= Operation Rockingham =

British government codename

Operation Rockingham was the codeword for UK involvement in inspections in Iraq following the war over Kuwait in 1990–91. Early in 1991 the United Nations Special Commission (UNSCOM) on Iraq was established to oversee the destruction of Iraq's weapons of mass destruction. Use of the codeword was referred to in the annual British defence policy white paper "Statement on the Defence Estimates 1991" (published in July that year as Command Paper 1559-I) where at page 28 it states "The United Kingdom is playing a full part in the work of the Special Commission; our involvement is known as Operation ROCKINGHAM." The activities carried out by the UK as part of Rockingham were detailed in the following white paper (published in July 1992 as Command Paper 1981).

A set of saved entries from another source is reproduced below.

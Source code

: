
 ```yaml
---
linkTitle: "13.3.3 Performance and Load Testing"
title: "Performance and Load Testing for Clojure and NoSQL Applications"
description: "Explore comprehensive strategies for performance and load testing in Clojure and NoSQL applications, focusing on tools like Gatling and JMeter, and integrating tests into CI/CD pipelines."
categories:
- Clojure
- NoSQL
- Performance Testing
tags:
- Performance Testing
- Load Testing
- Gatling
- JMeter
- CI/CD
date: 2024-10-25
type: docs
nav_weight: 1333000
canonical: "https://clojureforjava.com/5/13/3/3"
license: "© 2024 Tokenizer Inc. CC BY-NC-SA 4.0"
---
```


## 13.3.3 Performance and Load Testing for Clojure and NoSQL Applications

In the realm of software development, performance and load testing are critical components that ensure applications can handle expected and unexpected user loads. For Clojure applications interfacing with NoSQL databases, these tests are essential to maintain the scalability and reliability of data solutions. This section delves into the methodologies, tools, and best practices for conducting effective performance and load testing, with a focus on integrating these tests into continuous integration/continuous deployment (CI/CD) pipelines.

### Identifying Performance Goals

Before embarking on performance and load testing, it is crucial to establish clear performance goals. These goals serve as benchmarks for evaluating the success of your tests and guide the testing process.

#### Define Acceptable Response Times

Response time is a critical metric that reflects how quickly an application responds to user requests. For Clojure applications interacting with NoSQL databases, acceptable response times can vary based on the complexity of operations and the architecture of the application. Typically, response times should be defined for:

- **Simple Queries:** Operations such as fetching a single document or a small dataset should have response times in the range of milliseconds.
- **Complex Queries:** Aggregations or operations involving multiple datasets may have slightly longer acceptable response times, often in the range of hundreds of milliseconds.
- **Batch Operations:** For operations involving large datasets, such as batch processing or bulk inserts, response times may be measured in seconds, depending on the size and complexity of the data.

The codename languished in obscurity for a decade or so, used only by those in support of inspections in Iraq. Each department of the UK government directly involved in these support activities would have its staff allocated to "Rockingham" duties. In the Defence Intelligence Staff, the team involved with Iraq activities was known as the "Rockingham Cell". The codename hit the headlines after the invasion of Iraq in 2003, over allegations that Operation Rockingham was a propaganda effort within the British intelligence world.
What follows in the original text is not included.